Friday, May 13, 2011

Conductive discs for Poly-61 keyboard

Tried a new keyboard repair

I had ordered a keyboard repair set for keyboards using the "rubber membrane with carbon peg against PCB traces"-style contacts.
These are used on many keyboards such as the Juno-2, JX-8P, Polysix and of course Poly-61.
Cleaning the PCB and the carbon only seems to remove the very worst of the grease and dust but I didn't get a feeling that the keyboard was really "like new" in terms of triggering afterwards.

So, I decided to try these things...

You can see how thin they are. They come pre-punched with an adhesive so you peel them off of the tape, like little stickers.


I ordered them from sounddoctorin.com and decided to potentially sacrifice my Poly-61 by letting it be my guinea-pig.

I removed the keyboard from the Poly-61 and, while watching some football on TV, I used a small X-Acto knife to remove them from the strip and place them on the old carbon disc. After placing the disc I put the side of the knife against it and pressed with my thumb to make sure it would stick.

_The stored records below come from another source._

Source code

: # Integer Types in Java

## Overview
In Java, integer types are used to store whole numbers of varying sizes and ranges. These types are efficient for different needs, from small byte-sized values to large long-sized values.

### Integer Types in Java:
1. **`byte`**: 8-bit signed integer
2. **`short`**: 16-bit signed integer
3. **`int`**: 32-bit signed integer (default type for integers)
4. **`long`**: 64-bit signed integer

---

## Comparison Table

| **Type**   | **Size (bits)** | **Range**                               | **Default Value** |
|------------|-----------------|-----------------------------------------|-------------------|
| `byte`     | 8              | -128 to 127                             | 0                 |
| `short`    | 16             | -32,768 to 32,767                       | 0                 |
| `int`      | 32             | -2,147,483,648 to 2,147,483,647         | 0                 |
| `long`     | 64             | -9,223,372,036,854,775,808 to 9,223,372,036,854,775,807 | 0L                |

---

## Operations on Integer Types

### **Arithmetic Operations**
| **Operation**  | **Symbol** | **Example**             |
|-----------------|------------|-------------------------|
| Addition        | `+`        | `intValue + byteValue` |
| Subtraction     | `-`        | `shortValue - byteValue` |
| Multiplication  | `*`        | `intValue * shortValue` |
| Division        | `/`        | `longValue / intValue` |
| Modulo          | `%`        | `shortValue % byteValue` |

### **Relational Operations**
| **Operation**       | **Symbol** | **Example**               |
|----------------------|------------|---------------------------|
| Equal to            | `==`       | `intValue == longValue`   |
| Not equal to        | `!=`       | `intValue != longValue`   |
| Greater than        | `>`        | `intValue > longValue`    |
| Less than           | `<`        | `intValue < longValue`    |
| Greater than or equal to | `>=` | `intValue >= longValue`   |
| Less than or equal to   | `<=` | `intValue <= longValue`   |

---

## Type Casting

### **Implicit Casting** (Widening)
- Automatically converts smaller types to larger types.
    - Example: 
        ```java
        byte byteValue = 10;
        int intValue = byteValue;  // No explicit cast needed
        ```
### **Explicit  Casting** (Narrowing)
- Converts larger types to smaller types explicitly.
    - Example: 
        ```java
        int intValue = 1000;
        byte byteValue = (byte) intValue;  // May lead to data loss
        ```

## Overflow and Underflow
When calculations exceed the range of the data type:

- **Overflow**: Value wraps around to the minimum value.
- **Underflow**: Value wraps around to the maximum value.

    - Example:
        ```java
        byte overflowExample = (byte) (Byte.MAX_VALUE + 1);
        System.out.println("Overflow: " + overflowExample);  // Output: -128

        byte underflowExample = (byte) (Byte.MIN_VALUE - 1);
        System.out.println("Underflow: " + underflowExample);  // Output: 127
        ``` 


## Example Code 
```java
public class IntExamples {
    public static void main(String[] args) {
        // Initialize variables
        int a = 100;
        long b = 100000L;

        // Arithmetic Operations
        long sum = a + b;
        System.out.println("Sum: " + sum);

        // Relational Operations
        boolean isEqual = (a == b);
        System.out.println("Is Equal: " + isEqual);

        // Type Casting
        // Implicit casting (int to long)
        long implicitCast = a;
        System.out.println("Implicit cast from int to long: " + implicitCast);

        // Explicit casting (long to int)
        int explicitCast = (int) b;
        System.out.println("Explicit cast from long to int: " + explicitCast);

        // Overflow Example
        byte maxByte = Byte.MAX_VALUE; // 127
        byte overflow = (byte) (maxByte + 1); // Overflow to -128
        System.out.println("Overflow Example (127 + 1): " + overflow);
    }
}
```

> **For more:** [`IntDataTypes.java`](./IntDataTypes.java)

Here's a photo of one keyboard contact strip. All the contacts on this one has the new disc already attached, except the one on the left.

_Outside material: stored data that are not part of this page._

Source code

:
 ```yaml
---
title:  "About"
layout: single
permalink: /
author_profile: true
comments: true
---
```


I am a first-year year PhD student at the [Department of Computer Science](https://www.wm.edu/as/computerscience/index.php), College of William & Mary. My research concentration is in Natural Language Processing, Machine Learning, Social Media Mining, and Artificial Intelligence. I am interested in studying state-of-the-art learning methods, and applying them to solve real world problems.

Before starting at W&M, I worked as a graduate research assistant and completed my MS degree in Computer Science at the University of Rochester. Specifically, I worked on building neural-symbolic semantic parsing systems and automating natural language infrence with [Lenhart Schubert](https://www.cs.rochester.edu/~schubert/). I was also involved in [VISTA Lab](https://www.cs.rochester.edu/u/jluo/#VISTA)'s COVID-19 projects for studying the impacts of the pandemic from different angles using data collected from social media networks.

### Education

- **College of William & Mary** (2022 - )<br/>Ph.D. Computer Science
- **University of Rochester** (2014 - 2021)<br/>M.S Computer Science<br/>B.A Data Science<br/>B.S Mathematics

They're just a liiiittle bigger than the original and it's hard to get them perfectly centered but as long as they're covering the old one completely it should be good enough.

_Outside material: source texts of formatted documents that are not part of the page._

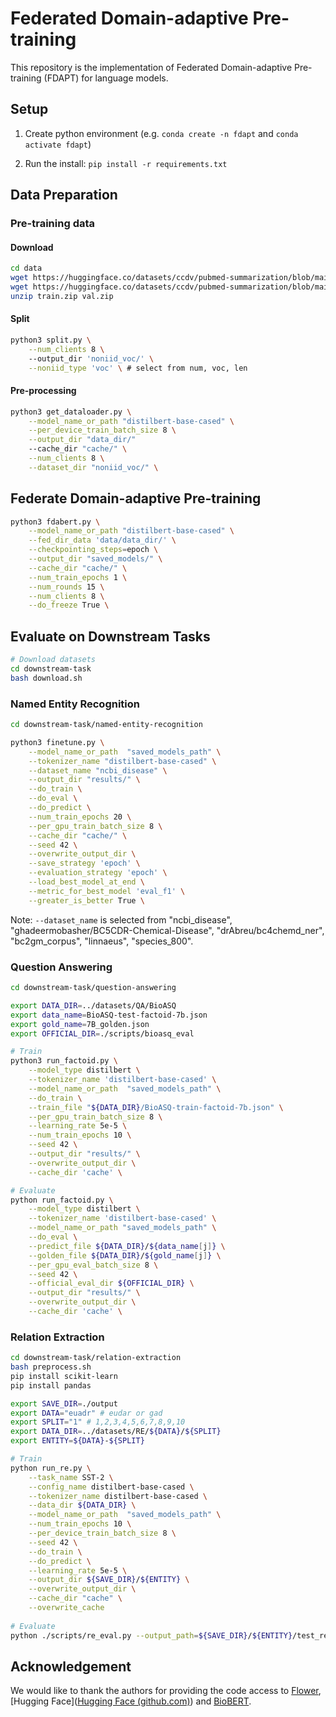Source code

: # Federated Domain-adaptive Pre-training

This repository is  the implementation of Federated Domain-adaptive Pre-training (FDAPT) for language models. 



## Setup

1. Create python environment (e.g. `conda create -n fdapt` and `conda activate fdapt`)

2. Run the install: `pip install -r requirements.txt`

   

## Data Preparation

### Pre-training data

#### Download

```bash
cd data
wget https://huggingface.co/datasets/ccdv/pubmed-summarization/blob/main/train.zip
wget https://huggingface.co/datasets/ccdv/pubmed-summarization/blob/main/val.zip
unzip train.zip val.zip
```

#### Split

```bash
python3 split.py \
    --num_clients 8 \ 
    --output_dir 'noniid_voc/' \
    --noniid_type 'voc' \ # select from num, voc, len 
```

#### Pre-processing

```bash
python3 get_dataloader.py \
    --model_name_or_path "distilbert-base-cased" \
    --per_device_train_batch_size 8 \
    --output_dir "data_dir/"
    --cache_dir "cache/" \
    --num_clients 8 \
    --dataset_dir "noniid_voc/" \
```



## Federate Domain-adaptive Pre-training

```bash
python3 fdabert.py \
    --model_name_or_path "distilbert-base-cased" \
    --fed_dir_data 'data/data_dir/' \
    --checkpointing_steps=epoch \
    --output_dir "saved_models/" \
    --cache_dir "cache/" \
    --num_train_epochs 1 \
    --num_rounds 15 \
    --num_clients 8 \
    --do_freeze True \
```



## Evaluate on Downstream Tasks

```bash
# Download datasets
cd downstream-task
bash download.sh
```

### Named Entity Recognition

```bash
cd downstream-task/named-entity-recognition

python3 finetune.py \
    --model_name_or_path  "saved_models_path" \
    --tokenizer_name "distilbert-base-cased" \
    --dataset_name "ncbi_disease" \
    --output_dir "results/" \
    --do_train \
    --do_eval \
    --do_predict \
    --num_train_epochs 20 \
    --per_gpu_train_batch_size 8 \
    --cache_dir "cache/" \
    --seed 42 \
    --overwrite_output_dir \
    --save_strategy 'epoch' \
    --evaluation_strategy 'epoch' \
    --load_best_model_at_end \
    --metric_for_best_model 'eval_f1' \
    --greater_is_better True \
```

Note: `--dataset_name` is selected from "ncbi_disease", "ghadeermobasher/BC5CDR-Chemical-Disease", "drAbreu/bc4chemd_ner", "bc2gm_corpus", "linnaeus", "species_800". 

### Question Answering

```bash
cd downstream-task/question-answering

export DATA_DIR=../datasets/QA/BioASQ
export data_name=BioASQ-test-factoid-7b.json 
export gold_name=7B_golden.json
export OFFICIAL_DIR=./scripts/bioasq_eval

# Train
python3 run_factoid.py \
    --model_type distilbert \
    --tokenizer_name 'distilbert-base-cased' \
    --model_name_or_path  "saved_models_path" \
    --do_train \
    --train_file "${DATA_DIR}/BioASQ-train-factoid-7b.json" \
    --per_gpu_train_batch_size 8 \
    --learning_rate 5e-5 \
    --num_train_epochs 10 \
    --seed 42 \
    --output_dir "results/" \
    --overwrite_output_dir \
    --cache_dir 'cache' \

# Evaluate 
python run_factoid.py \
    --model_type distilbert \
    --tokenizer_name 'distilbert-base-cased' \
    --model_name_or_path "saved_models_path" \
    --do_eval \
    --predict_file ${DATA_DIR}/${data_name[j]} \
    --golden_file ${DATA_DIR}/${gold_name[j]} \
    --per_gpu_eval_batch_size 8 \
    --seed 42 \
    --official_eval_dir ${OFFICIAL_DIR} \
    --output_dir "results/" \
    --overwrite_output_dir \
    --cache_dir 'cache' \
```



### Relation Extraction

```bash
cd downstream-task/relation-extraction
bash preprocess.sh
pip install scikit-learn
pip install pandas

export SAVE_DIR=./output
export DATA="euadr" # eudar or gad
export SPLIT="1" # 1,2,3,4,5,6,7,8,9,10
export DATA_DIR=../datasets/RE/${DATA}/${SPLIT}
export ENTITY=${DATA}-${SPLIT}

# Train 
python run_re.py \
    --task_name SST-2 \
    --config_name distilbert-base-cased \
    --tokenizer_name distilbert-base-cased \
    --data_dir ${DATA_DIR} \
    --model_name_or_path  "saved_models_path" \
    --num_train_epochs 10 \
    --per_device_train_batch_size 8 \
    --seed 42 \
    --do_train \
    --do_predict \
    --learning_rate 5e-5 \
    --output_dir ${SAVE_DIR}/${ENTITY} \
    --overwrite_output_dir \
    --cache_dir "cache" \
    --overwrite_cache 
    
# Evaluate
python ./scripts/re_eval.py --output_path=${SAVE_DIR}/${ENTITY}/test_results.txt --answer_path=${DATA_DIR}/test.tsv
```



## Acknowledgement

We would like to thank the authors for providing the code access to [Flower](https://github.com/adap/flower), [Hugging Face]([Hugging Face (github.com)](https://github.com/huggingface)) and [BioBERT](https://github.com/dmis-lab/biobert-pytorch).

Of course, if you haven't cleaned your key contacts first you should do it but since I had cleaned mine again not long ago I didn't really bother.

After placing all 61 of them (I lost one because it wanted to become airborne), which took me about an hour and a half while watching TV at the same time, I reassembled they Poly-61 and tried it.


Results
To my disappointment the top C and one of the other keys did not respond. I wiggled them a bit and hit them hard a few times, and then they worked. Maybe the rubber membrane hadn't come up through the hole completely or.. I don't know...Something else..

Anyway, it was working perfectly afterwards. All keys are responding "like new" (really) and it was a joy to actually play it now :)

I just have a small feeling that they trigger a tad early now, due to the extra height added to the contact, but maybe that is just my expectations causing me to suspect that. I didn't really compare between before and after. Now they trigger about half-way down. Maybe that's normal. I don't know. Either way it's better to trigger half-way down than every 3rd time or not at all :)

All that remains now is to see how long this lasts and if they fall off...
Anyway, highly recommended for anyone with similar problems!
I have enough of these for about 8 more keyboards (or 4 if they are velocity sensitive keys like Juno-2 and JX-8P due to having 2 contacts per key) and I'm definitely going to try them on the next keyboard I am having trouble with!

1 comment:

  1. Just bought a Poly61 at a garage sale for $45 and a couple keys were sort of hit and miss on actually playing. They work fine if you press them at the top end of the key, near to the control panel. Will try some contact cleaner next. (That stuff works great for all sorts of problem, and can save you from dismantling equipment. Buy it at an auto supply store such as O'Reilly Auto Parts (in California anyway). Way cheaper than at an electronics/computer place.)
    Thanks for the info on where to get the conductive pads. Will order some if cleaning doesn't work.